Molecular docking Analysis of the phytocompounds found in Citrus seeds and their effects on the hallmark gene of HNSCC

Asian Journal of Pharmaceutical and Health Sciences,2023,13,3,2878-2889.
Published:December 2023
Type:Research Article
Author(s) affiliations:

Sudeshna Sengupta, Satavisha Ghorui, Malavika Bhattacharya*

Department of Biotechnology, Techno India University, Kolkata - 700091, West Bengal, India.


Valorization of waste products of fruits and vegetables is attractive to researchers. Fruits and vegetables are high in macro-nutrients. Also, non-nutrient molecules, often known as phytochemicals, are secondary plant metabolites that include polyphenols and triterpenoids and are well known for a variety of biological activities and health advantages. Citrus fruits are rich in ascorbic acid, and citric acid, which boosts our immune system by helping in the production of white blood cells. Citrus fruits are also known as acid fruits because of their soluble solids which are composed of organic acids and sugar. Citrus fruits are also significant because of their elements with anti-oxidant and anti-inflammatory potential within them. Seeds of these fruits are capable of producing new trees, whereas seeds are inedible and waste products to seeds of Citrus aurantifoliia, C.limon, C.reticulata, C.limetta, C. maxima have been taken for the ligand study, and molecular docking with the protein ENTPD1and also ADMET analysis has been done.
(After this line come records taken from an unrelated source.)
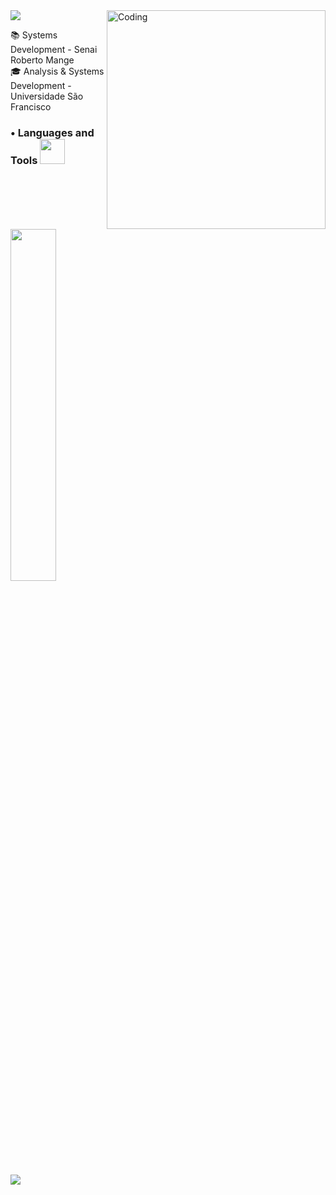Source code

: <img align="right" alt="Coding" width="350" src="https://i.pinimg.com/originals/a2/8f/db/a28fdbd739f7c403a3aa95fa008dcc27.gif">

<img src="https://www.imagensanimadas.com/data/media/562/linha-imagem-animada-0124.gif">

 📚 Systems Development - Senai Roberto Mange <br> 
 🎓 Analysis & Systems Development - Universidade São Francisco <br>

### • Languages and Tools <img src="https://github.com/ritik307/ritik307/blob/main/images/laptop.gif" width="40">

<div align="left">
<p>
    <a>
        <img src="https://skillicons.dev/icons?i=py,java,html,css,github,figma" width="38%" height="38%"/>
    </a>
</p>
</div>
<br>     

 <img src="https://www.imagensanimadas.com/data/media/562/linha-imagem-animada-0124.gif">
Depending upon the phytochemical-rich substances citrus seed can be the potential pool for researchers for reuse and valorization, not only that the significant phytocompounds mentioned and discussed in this paper can be used as a good target for the protein, ENTPD1 which is a hallmark gene of oral cancer. Recycling citrus seeds will add some economic value to produce a new drug delivery system. As the findings indicated limonin present in C. reticulata and C. aurantifoliia constituted a needful source of medication because it shows good drug likeliness, and may hamper the growth of metastatic cells by boosting immunity.

3D illustration of the docked structure of the mutant-binding domain ENTPD1 and phytocompounds from C.limon, C.reticulata.